El experto aclaró además que la presencia de octógonos no convierte automáticamente a un producto en perjudicial ni la ausencia de sellos lo vuelve necesariamente saludable. Las necesidades nutricionales cambian según cada persona y distintos factores de salud. Sin embargo, destacó que la herramienta facilita decisiones de consumo más informadas y mejora la comprensión de la composición nutricional de los alimentos.

Etiquetado Frontal

El debate suma tensión entre salud pública e industria

La discusión sobre el futuro de la ley de etiquetado frontal volvió a enfrentar posiciones entre sectores académicos, sanitarios y parte de la industria alimenticia. Mientras algunos cuestionan el impacto económico y comercial del etiquetado frontal, desde distintos ámbitos relacionados con la salud sostienen que eliminarlo significaría perder una política pública orientada a transparentar la información nutricional de los productos.

Especialistas recuerdan además que la Argentina se sumó a una tendencia regional que ya aplicaron varios países de América Latina para enfrentar el crecimiento de enfermedades relacionadas con dietas altas en grasas, sodio y azúcares.
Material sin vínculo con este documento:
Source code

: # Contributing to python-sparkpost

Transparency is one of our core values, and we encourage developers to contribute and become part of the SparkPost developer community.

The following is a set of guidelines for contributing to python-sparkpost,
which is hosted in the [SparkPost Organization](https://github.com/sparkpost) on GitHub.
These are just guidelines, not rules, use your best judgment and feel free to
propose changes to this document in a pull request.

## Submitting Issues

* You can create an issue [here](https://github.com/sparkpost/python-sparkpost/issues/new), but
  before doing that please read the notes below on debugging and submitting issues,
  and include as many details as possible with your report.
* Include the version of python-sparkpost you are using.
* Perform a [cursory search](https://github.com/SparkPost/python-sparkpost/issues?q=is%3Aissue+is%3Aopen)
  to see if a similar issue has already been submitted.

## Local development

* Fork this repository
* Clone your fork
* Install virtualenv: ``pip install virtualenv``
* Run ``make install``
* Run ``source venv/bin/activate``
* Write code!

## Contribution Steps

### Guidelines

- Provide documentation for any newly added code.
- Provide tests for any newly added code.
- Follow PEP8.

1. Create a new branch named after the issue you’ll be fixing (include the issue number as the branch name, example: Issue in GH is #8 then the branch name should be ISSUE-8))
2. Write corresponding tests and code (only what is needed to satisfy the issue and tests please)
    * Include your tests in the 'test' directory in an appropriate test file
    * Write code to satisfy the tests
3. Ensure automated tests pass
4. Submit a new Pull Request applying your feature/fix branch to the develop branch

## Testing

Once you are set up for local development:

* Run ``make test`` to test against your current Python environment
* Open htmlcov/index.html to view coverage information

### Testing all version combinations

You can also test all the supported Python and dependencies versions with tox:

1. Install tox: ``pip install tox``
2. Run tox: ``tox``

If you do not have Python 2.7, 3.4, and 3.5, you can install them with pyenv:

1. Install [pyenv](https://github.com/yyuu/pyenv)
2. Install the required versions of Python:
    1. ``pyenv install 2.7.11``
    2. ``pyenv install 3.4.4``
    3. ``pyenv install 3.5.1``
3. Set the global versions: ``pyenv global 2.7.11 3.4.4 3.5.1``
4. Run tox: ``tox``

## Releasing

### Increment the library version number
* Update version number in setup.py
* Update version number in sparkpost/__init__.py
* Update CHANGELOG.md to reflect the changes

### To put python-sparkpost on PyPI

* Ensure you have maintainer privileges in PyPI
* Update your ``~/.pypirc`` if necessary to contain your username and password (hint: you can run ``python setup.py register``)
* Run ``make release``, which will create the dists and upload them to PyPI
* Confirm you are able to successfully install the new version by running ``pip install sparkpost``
En muchos casos, la implementación de los sellos frontales también impulsó cambios en la formulación de alimentos industrializados, con reducciones en algunos componentes críticos para evitar advertencias en los envases.

Etiquetado Frontal

Desde la FAUBA remarcaron que el etiquetado frontal no reemplaza la educación alimentaria ni prohíbe el consumo de determinados productos. Aun así, consideran que eliminar la norma podría afectar el derecho de los consumidores a acceder a información simple y visible sobre lo que consumen. Para los especialistas, el principal valor del sistema es haber convertido la información nutricional en un dato accesible para toda la población y no solo para quienes saben interpretarla técnicamente.